The eigth online lecture series was broadcasted from the University of Cambridge and the Universidad Nacional de Cañete to members of the public.
Speaker: Kristian Haralampiev
Title: Analysis of bofedales and their health by applying machine learning to satellite images
Abstract: The project has 3 main objectives:
- Research and development of a tool which identifies bofedales structure from other vegetation, dessert, etc. - referenced as “bofedales identifier”.
- Research and development of a tool which classifies bofedales either as healthy or unhealthy - referenced as : “bofedales health classifier”

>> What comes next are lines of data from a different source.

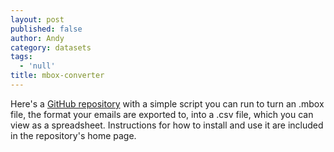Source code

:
 ```yaml
---
layout: post
published: false
author: Andy
category: datasets
tags:
  - 'null'
title: mbox-converter
---
```



Here's a [GitHub repository](https://github.com/akstuhl/mboxtocsv) with a simple script you can run to turn an .mbox file, the format your emails are exported to, into a .csv file, which you can view as a spreadsheet. Instructions for how to install and use it are included in the repository's home page.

- Research and development of a tool which assesses the dynamics and the evolution of bofedales. The first two tools are based on Deep Learning (subset of Machine Learning). In particular using a specific type of Neural Network: Convolutional Neural Network (CNN) in order to classify the examined bofedales. The train set of the neural networks is composed of satellite images and the respective success rate of the classification procedure is validated on completely unseen images. The tool in the third part of the project features how to make use of the available time-series data of satellite images and calculates various indices such as NDVI, NDWI as a function of time. Techniques such as time-series forecasting are then further applied to the calculated values in order to examine how bofedales change and to forecast future dynamics. The technologies used in the development of the above mentioned tools are Python, Colab, TensorFlow, Google Earth Engine and Google Earth.